カクテルの紡ぐ恋歌(うた)Ⅺ
第九章:アイスブレーカーの行方(4)-無言の花束①
三月末日、統合情報局では四月一日付けで異動する佐官の見送り行事が行われた。満開に近い桜が青空に映える中、特に急ぎの案件を抱えていない者たちが建物の外に出て長い人垣を作る。一週間ほど前に片桐を指揮幕僚課程へと送り出した直轄チームでは、花粉症に悩む先任の佐伯を電話番に残し、松永以下四名が見送りの列に並んだ。
美紗は、大ぶりの花束を抱え、建物の入り口近くに控えていた。部長職の面々が居並ぶ傍には、美紗と同様に花束を手にした女性職員が、制服と私服合わせて十名ほどたむろしていた。別棟で勤務している者も混じっているのだろう。半数は見知らぬ顔だ。
ほどなくして、人のよさそうな顔をした総務課長が建物から出てきた。彼の後ろから、濃紺の制服が似合う長身の1等空佐が姿を見せる。雑談をしていた見送りの人垣がさっと姿勢を正した。人の話し声が消えると、都会の空を飛ぶ野鳥のさえずりが聞こえてきた。美紗は奇妙な緊張感を覚えた。
日垣を先頭に、建制順に並んだ自衛官たちが前へ進み出る。見送りの人垣を左側に見て整列した制服たちは、ひどく堅苦しく見えた。皆、室内ではまず着用することのない正帽を目深に被っているせいかもしれない。

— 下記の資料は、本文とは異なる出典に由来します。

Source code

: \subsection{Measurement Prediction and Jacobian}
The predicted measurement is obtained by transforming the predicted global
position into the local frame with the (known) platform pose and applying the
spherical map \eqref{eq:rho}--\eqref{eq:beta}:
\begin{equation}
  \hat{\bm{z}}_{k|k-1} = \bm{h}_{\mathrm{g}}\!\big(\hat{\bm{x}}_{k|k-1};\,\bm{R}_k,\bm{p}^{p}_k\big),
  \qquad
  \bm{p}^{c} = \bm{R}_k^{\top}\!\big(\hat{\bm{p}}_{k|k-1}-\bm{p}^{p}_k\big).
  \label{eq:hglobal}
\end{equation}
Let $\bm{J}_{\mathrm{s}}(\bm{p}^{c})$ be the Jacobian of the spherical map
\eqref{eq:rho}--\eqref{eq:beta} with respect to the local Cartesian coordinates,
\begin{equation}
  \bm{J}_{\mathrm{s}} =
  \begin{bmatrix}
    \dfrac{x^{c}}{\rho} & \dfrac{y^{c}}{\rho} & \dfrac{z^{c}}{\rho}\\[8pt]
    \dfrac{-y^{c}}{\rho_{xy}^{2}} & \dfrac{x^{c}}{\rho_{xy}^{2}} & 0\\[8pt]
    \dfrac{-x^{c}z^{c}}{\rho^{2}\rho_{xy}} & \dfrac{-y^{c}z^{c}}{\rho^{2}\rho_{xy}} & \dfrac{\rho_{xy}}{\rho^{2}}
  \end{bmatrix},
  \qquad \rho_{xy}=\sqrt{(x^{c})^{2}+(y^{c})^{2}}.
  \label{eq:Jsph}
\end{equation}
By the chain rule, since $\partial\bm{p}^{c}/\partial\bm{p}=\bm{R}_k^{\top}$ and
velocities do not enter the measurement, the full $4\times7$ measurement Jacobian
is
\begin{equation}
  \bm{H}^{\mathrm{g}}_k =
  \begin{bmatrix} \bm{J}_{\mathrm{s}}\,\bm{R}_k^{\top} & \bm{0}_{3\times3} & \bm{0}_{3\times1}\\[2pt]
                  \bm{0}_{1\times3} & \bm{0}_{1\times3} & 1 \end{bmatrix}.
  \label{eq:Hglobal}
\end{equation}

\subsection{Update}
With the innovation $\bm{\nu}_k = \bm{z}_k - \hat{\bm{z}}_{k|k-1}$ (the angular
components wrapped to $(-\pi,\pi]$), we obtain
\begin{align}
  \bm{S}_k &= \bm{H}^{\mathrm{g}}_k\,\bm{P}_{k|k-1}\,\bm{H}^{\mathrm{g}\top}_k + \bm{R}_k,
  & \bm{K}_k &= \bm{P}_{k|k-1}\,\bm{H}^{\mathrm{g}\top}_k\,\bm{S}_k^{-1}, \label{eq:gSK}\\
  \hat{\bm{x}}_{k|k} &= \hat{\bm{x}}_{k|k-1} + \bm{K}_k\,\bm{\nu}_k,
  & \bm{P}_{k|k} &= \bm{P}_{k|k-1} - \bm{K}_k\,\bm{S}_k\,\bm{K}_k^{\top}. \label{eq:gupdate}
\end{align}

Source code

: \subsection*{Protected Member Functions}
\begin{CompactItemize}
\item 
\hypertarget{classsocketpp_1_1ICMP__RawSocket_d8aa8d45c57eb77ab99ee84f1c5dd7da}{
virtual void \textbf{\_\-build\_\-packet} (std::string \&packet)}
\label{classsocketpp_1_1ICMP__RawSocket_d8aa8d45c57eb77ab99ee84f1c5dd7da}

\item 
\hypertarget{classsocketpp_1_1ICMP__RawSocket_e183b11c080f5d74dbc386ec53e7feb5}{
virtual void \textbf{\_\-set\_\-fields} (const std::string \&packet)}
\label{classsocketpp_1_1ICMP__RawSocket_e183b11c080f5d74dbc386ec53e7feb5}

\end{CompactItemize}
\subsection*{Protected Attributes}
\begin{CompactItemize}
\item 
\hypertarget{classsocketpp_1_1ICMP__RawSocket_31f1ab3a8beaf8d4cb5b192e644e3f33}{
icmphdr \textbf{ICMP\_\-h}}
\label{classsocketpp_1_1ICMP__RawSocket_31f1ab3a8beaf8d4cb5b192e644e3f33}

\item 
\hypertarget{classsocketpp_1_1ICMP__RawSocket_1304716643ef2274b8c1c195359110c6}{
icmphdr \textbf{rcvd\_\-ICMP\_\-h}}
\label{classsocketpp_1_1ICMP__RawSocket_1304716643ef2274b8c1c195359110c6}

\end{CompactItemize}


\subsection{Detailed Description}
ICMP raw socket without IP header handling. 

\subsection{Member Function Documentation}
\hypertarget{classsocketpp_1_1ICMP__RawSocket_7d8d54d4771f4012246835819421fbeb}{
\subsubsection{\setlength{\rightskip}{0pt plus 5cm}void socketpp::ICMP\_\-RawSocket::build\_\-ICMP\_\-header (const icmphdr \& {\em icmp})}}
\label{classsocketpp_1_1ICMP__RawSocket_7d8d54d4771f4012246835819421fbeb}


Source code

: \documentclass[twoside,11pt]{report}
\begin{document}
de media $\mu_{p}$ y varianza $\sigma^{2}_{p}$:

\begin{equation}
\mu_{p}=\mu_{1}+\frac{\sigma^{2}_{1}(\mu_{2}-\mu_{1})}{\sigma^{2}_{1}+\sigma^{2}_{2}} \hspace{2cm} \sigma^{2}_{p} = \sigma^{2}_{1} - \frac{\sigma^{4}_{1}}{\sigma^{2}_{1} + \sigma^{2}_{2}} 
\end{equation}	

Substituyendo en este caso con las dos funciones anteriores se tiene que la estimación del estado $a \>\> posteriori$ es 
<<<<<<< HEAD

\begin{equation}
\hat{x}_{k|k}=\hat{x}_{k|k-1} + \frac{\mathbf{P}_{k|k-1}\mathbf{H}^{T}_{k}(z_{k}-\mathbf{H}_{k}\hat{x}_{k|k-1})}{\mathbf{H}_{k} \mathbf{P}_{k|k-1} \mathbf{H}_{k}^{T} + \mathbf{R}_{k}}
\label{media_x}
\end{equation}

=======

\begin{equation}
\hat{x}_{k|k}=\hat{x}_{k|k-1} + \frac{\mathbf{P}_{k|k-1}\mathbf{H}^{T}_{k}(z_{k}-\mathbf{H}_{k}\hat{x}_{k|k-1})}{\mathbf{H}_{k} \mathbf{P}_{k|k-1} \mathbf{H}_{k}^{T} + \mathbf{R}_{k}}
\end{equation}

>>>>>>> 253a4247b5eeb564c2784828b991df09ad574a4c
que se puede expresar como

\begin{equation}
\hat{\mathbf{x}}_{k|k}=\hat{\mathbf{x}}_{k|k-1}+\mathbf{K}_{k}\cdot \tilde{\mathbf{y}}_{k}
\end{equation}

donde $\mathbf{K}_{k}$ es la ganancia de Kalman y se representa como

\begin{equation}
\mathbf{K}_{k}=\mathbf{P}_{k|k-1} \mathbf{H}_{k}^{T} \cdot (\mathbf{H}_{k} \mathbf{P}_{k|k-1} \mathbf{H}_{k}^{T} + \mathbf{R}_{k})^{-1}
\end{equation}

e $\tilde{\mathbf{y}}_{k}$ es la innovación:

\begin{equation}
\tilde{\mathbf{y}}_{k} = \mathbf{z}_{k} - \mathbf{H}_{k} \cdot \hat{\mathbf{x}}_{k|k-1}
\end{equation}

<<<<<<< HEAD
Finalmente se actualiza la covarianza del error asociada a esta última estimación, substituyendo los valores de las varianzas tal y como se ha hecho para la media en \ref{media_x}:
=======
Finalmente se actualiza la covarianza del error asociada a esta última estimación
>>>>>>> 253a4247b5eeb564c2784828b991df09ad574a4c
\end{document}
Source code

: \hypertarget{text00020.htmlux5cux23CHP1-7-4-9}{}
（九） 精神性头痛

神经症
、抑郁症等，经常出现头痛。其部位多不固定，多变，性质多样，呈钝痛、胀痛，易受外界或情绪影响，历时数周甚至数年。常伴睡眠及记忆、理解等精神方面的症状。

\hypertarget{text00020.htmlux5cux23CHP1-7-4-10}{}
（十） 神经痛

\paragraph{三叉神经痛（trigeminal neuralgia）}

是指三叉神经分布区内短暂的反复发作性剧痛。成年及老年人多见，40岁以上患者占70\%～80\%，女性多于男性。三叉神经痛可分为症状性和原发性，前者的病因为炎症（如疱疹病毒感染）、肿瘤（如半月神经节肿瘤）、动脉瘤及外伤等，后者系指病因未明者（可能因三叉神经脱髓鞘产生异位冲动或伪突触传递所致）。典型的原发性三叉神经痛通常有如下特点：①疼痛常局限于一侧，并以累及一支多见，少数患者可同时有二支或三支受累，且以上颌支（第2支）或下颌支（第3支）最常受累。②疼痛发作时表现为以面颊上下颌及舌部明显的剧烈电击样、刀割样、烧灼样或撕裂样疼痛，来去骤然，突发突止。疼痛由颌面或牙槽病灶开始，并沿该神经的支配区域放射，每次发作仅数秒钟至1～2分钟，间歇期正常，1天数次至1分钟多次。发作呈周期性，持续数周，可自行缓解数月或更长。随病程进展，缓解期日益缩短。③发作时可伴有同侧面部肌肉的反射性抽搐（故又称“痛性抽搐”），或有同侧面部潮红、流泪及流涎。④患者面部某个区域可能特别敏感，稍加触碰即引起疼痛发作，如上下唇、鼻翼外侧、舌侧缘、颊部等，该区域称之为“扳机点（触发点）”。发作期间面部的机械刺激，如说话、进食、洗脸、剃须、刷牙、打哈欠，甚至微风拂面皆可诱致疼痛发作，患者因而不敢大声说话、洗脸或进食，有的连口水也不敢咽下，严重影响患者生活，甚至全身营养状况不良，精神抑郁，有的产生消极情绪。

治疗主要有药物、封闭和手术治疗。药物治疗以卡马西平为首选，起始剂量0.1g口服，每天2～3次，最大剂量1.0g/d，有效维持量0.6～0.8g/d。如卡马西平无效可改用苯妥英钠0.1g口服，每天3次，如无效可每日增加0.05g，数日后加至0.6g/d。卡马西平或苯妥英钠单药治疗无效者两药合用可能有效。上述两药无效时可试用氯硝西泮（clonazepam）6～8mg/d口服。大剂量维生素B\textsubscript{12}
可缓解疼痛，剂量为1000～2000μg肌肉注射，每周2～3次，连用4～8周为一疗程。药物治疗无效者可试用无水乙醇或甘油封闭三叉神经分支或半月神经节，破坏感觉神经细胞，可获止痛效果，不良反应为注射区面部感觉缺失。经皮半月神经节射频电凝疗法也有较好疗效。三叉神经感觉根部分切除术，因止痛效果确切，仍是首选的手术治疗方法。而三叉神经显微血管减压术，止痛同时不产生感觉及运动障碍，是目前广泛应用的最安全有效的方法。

「転出者を紹介いたします。日垣1空佐は、統合情報局第1部長から内閣官房内閣審議官へ」
総務課長の紹介を受け、日垣は一歩前に出て直立不動の姿勢を取った。佐官用の正帽のひさしを飾る銀色の桜花・桜葉模様の刺繍が、春の陽ざしを受けて柔らかく光った。美紗は、生花の香りがほのかに漂う花束を強く抱きしめた。指揮官然とした彼の立ち姿は、あまりにも遠く感じられた。
あの人が、行ってしまう……
ふいに強烈な喪失感に襲われる。彼の次の任地は地下鉄で二駅しか離れていないと分かっているのに――。